一時は白のコットントート1つに絞りましたが、TPOを考えるとさすがに少なすぎました。キレイめ、荷物が多い日用、アウトドア。私の今の生活スタイルなら、バッグは3つあれば十分です。

 ふむふむ。わたしはキレイめの服(ジャケパンとか)に合うものがないな。それから、仕事用とアウトドア用でバックパックが重複しているけれど、今後は1つでもいいな。どちらも黒だし。なるほど、「用途別に定数化」って、こんな感じで考えればいいのか。
 著者は上着やコートも気温別に定数化。上着は23℃以上/22℃以下で、コートは13℃以下/14℃以上で。結果、上着・コート類は計4着で着回しているそうだ。天気予報の服装の指標を参考に、3着をめどにわたしも定数化してみた。ダウンパーカー、トレンチコート、ボンバージャケット。今のところ、まったく不自由していない。色もアースカラーに「定色化」したから、モノトーンカラーばかりのわたしの服にも合わせやすい。服も1シーズンに3,4パターンのコーディネートを決めて着回せば、服にも悩まずにすむとのこと。だから仕事着もコーディネートを決めやすいように、明暗の色違いでそろえておくとよい。
 服の購入については、「セールに行かない」と決めている著者。

セールの時期に買っても、その服を着られる季節はすぐに終わってしまいます。欲しい色も売り切れていることが多いです。その季節が始まる2ヵ月ほど前には服を買い終えているので、セールには行きません。
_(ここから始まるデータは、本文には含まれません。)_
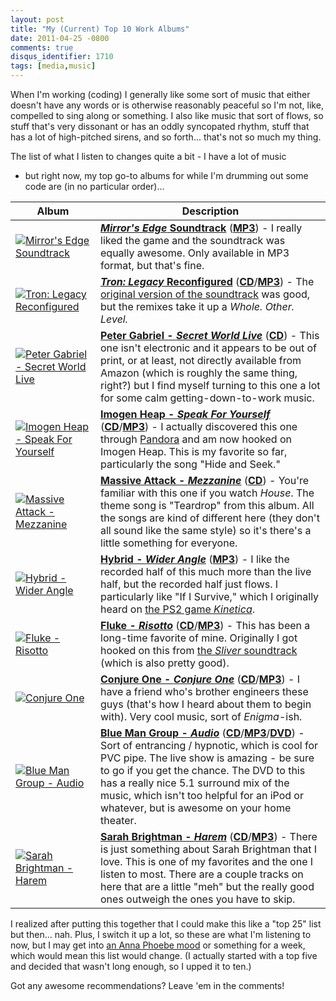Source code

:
 ```yaml
---
layout: post
title: "My (Current) Top 10 Work Albums"
date: 2011-04-25 -0800
comments: true
disqus_identifier: 1710
tags: [media,music]
---
```

When I'm working (coding) I generally like some sort of music that
either doesn't have any words or is otherwise reasonably peaceful so I'm
not, like, compelled to sing along or something. I also like music that
sort of flows, so stuff that's very dissonant or has an oddly syncopated
rhythm, stuff that has a lot of high-pitched sirens, and so forth...
that's not so much my thing.

The list of what I listen to changes quite a bit - I have a lot of music
- but right now, my top go-to albums for while I'm drumming out some
code are (in no particular order)...

| Album | Description |
| --- | --- |
| [![Mirror's Edge Soundtrack](http://ecx.images-amazon.com/images/I/51tw0w3s1rL._SL500_AA250_.jpg)](http://www.amazon.com/dp/B002P450LS?tag=mhsvortex) | [**_Mirror's Edge_ Soundtrack**](http://www.amazon.com/dp/B002P450LS?tag=mhsvortex) ([**MP3**](http://www.amazon.com/dp/B002P450LS?tag=mhsvortex)) - I really liked the game and the soundtrack was equally awesome. Only available in MP3 format, but that's fine. |
| [![Tron: Legacy Reconfigured](http://ecx.images-amazon.com/images/I/51Tvo-iArBL._SL500_AA250_.jpg)](http://www.amazon.com/dp/B004M20YDU?tag=mhsvortex) | [**_Tron: Legacy_ Reconfigured**](http://www.amazon.com/dp/B004M20YDU?tag=mhsvortex) ([**CD**](http://www.amazon.com/dp/B004M20YDU?tag=mhsvortex)/[**MP3**](http://www.amazon.com/dp/B004UOE7VA?tag=mhsvortex)) - The [original version of the soundtrack](http://www.amazon.com/dp/B0037KMHRY?tag=mhsvortex) was good, but the remixes take it up a *Whole. Other. Level.* |
| [![Peter Gabriel - Secret World Live](http://ecx.images-amazon.com/images/I/41ADZ7BN4YL._SL500_AA250_.jpg)](http://www.amazon.com/dp/B000000OTY?tag=mhsvortex) | [**Peter Gabriel - _Secret World Live_**](http://www.amazon.com/dp/B000000OTY?tag=mhsvortex) ([**CD**](http://www.amazon.com/dp/B000000OTY?tag=mhsvortex)) - This one isn't electronic and it appears to be out of print, or at least, not directly available from Amazon (which is roughly the same thing, right?) but I find myself turning to this one a lot for some calm getting-down-to-work music. |
| [![Imogen Heap - Speak For Yourself](http://ecx.images-amazon.com/images/I/51J3G5pkG4L._SL500_AA250_.jpg)](http://www.amazon.com/dp/B000B7BZM4?tag=mhsvortex) | [**Imogen Heap - _Speak For Yourself_**](http://www.amazon.com/dp/B000B7BZM4?tag=mhsvortex) ([**CD**](http://www.amazon.com/dp/B000B7BZM4?tag=mhsvortex)/[**MP3**](http://www.amazon.com/dp/B001456HMK?tag=mhsvortex)) - I actually discovered this one through [Pandora](http://www.pandora.com) and am now hooked on Imogen Heap. This is my favorite so far, particularly the song "Hide and Seek." |
| [![Massive Attack - Mezzanine](http://ecx.images-amazon.com/images/I/51QWNrevBAL._SL500_AA250_.jpg)](http://www.amazon.com/dp/B000006045?tag=mhsvortex) | [**Massive Attack - _Mezzanine_**](http://www.amazon.com/dp/B000006045?tag=mhsvortex) ([**CD**](http://www.amazon.com/dp/B000006045?tag=mhsvortex)) - You're familiar with this one if you watch *House*. The theme song is "Teardrop" from this album. All the songs are kind of different here (they don't all sound like the same style) so it's there's a little something for everyone. |
| [![Hybrid - Wider Angle](http://ecx.images-amazon.com/images/I/41mW0zShcoL._SL500_AA250_.jpg)](http://www.amazon.com/dp/B003TOP0ZE?tag=mhsvortex) | [**Hybrid - _Wider Angle_**](http://www.amazon.com/dp/B003TOP0ZE?tag=mhsvortex) ([**MP3**](http://www.amazon.com/dp/B003TOP0ZE?tag=mhsvortex)) - I like the recorded half of this much more than the live half, but the recorded half just flows. I particularly like "If I Survive," which I originally heard on [the PS2 game *Kinetica*](http://en.wikipedia.org/wiki/Kinetica). |
| [![Fluke - Risotto](http://ecx.images-amazon.com/images/I/51dervKpzSL._SL500_AA250_.jpg)](http://www.amazon.com/dp/B000024UR9?tag=mhsvortex) | [**Fluke - _Risotto_**](http://www.amazon.com/dp/B000024UR9?tag=mhsvortex) ([**CD**](http://www.amazon.com/dp/B000024UR9?tag=mhsvortex)/[**MP3**](http://www.amazon.com/dp/B000WW98BS?tag=mhsvortex)) - This has been a long-time favorite of mine. Originally I got hooked on this from [the *Sliver* soundtrack](http://www.amazon.com/dp/B000000WJO?tag=mhsvortex) (which is also pretty good). |
| [![Conjure One](http://ecx.images-amazon.com/images/I/3183K885W0L._SL500_AA250_.jpg)](http://www.amazon.com/dp/B00006FSUB?tag=mhsvortex) | [**Conjure One - _Conjure One_**](http://www.amazon.com/dp/B00006FSUB?tag=mhsvortex) ([**CD**](http://www.amazon.com/dp/B00006FSUB?tag=mhsvortex)/[**MP3**](http://www.amazon.com/dp/B000TQ0LXG?tag=mhsvortex)) - I have a friend who's brother engineers these guys (that's how I heard about them to begin with). Very cool music, sort of *Enigma*-ish. |
| [![Blue Man Group - Audio](http://ecx.images-amazon.com/images/I/51%2B9NsoTzaL._SL500_AA250_.jpg)](http://www.amazon.com/dp/B000038A2S?tag=mhsvortex) | [**Blue Man Group - _Audio_**](http://www.amazon.com/dp/B000038A2S?tag=mhsvortex) ([**CD**](http://www.amazon.com/dp/B000038A2S?tag=mhsvortex)/[**MP3**](http://www.amazon.com/dp/B000TERIWA?tag=mhsvortex)/[**DVD**](http://www.amazon.com/dp/B000051S65?tag=mhsvortex)) - Sort of entrancing / hypnotic, which is cool for PVC pipe. The live show is amazing - be sure to go if you get the chance. The DVD to this has a really nice 5.1 surround mix of the music, which isn't too helpful for an iPod or whatever, but is awesome on your home theater. |
| [![Sarah Brightman - Harem](http://ecx.images-amazon.com/images/I/3159VNBABML._SL500_AA250_.jpg)](http://www.amazon.com/dp/B00008W2QZ?tag=mhsvortex) | [**Sarah Brightman - _Harem_**](http://www.amazon.com/dp/B00008W2QZ?tag=mhsvortex) ([**CD**](http://www.amazon.com/dp/B00008W2QZ?tag=mhsvortex)/[**MP3**](http://www.amazon.com/dp/B000TEMQK4?tag=mhsvortex)) - There is just something about Sarah Brightman that I love. This is one of my favorites and the one I listen to most. There are a couple tracks on here that are a little "meh" but the really good ones outweigh the ones you have to skip. |

I realized after putting this together that I could make this like a
"top 25" list but then... nah. Plus, I switch it up a lot, so these are
what I'm listening to now, but I may get into [an Anna Phoebe
mood](http://www.amazon.com/dp/B0035VKZZG?tag=mhsvortex) or something
for a week, which would mean this list would change. (I actually started
with a top five and decided that wasn't long enough, so I upped it to
ten.)

Got any awesome recommendations? Leave 'em in the comments!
 2月にはカットソーやシャツ、ワンピースなどの春物、5月にはTシャツやトップスといった夏物、8月は羽織りもの、ブルゾン薄手ニットなどの秋物、10月にはコートや厚手ニットを買う。たしかに季節が進んでくると、欲しい色って売れてしまっているものなのだよね。この時期感覚は気にしておこう。

ゆとりは持ちつつ、ムダを省く

 気がつくと増えている傘や文房具も、用途別に定数化して管理。著者は食器類も定数化しているのかしらん、と思っていたら、「コップ類はペアで持たなくていい」という著者。家事を手伝ってくれるようになったパートナーが、ペアのコップを割ってしまう天才なのだそう。だから、コップ類はペアでそろえず、残ったものを愛しんで使っているとのこと。ひとり暮らしなのに、食器類はペアでそろえてしまうわたしは目からうろこ。そうか。自分ひとりなら、自分が気に入ったものを使えばいいし、誰かが増えたとしたら、その人がお気に入りのものを使えばいいよね。ペアのものがあるからって、それを押しつけるのはちょっと違うかも、と考えることができた。そういうおおらかさや気持ちのゆとりも、数を決めて管理できているから生まれるものなのかも。
 また、あえて持たないものもあるそう。定数ゼロ。炊飯器はそのひとつで、ご飯を炊く機会が減ったのに、場所をとる炊飯器を思い切って手放し、土鍋や炊飯マグを使っているとのこと。わたしも炊飯器を手放そうと土鍋を使ってみたものの、根っからのずぼらには、土鍋ご飯は無理。炊飯マグか……試してみる価値はあるかも。季節の飾り物も、定数ゼロのひとつ。スマートフォンの待ち受け画像や、その季節の音楽で雰囲気を楽しんでいる、と著者。わたしは、季節の植物を買ってきていければいいのじゃないかな、と思うけれども、いかがだろうか。
 ものを増やさない工夫、というか、増えていない状況を維持する工夫も、著者は実行している。「気づいた瞬間に、何かのついでに行動する」こと。要領の悪いわたしが苦手なことだ。ものが落ちていたら、トイレに行きながら拾う、とかそういうやつ。うん、実行してみよう。3歩動いたら忘れそうだけれど。ニワトリかよ。

感想

 着こなしの例やメイク道具の定量化、それによるメイクやネイルの仕方のシンプル化/定番化など、女性向けに書かれた内容も多いが、「定数化」「定量化」「定色化」といった基本の考え方は誰にでも役立つと思う。上でも触れているように、わたしは早速、アウターの定数化を実行してみた。暑がりのため、著者の4着より少ない3着ではあるが、自分に合った定数を考えるのは楽しいし、何より気に入った服で過ごせるのは気持ちが上向きになる。まだ考えるべきものが、わたしの周りにたくさん散らかっている。自分の定数(定量・定色)を見極めながら、すこしずつ片付けていこう。

まとめ

 ミニマリストになるためには、何でもかんでも手放せばいい、というわけではない。自分に必要なものを見極め、管理を続けることが重要なのだ。「定数化」「定量化」「定色化」はその一歩。手に入れるときはもちろん、手放すときも、自分らしい揺るがぬ基準を持って、ものに向き合おうと本書は教えてくれる。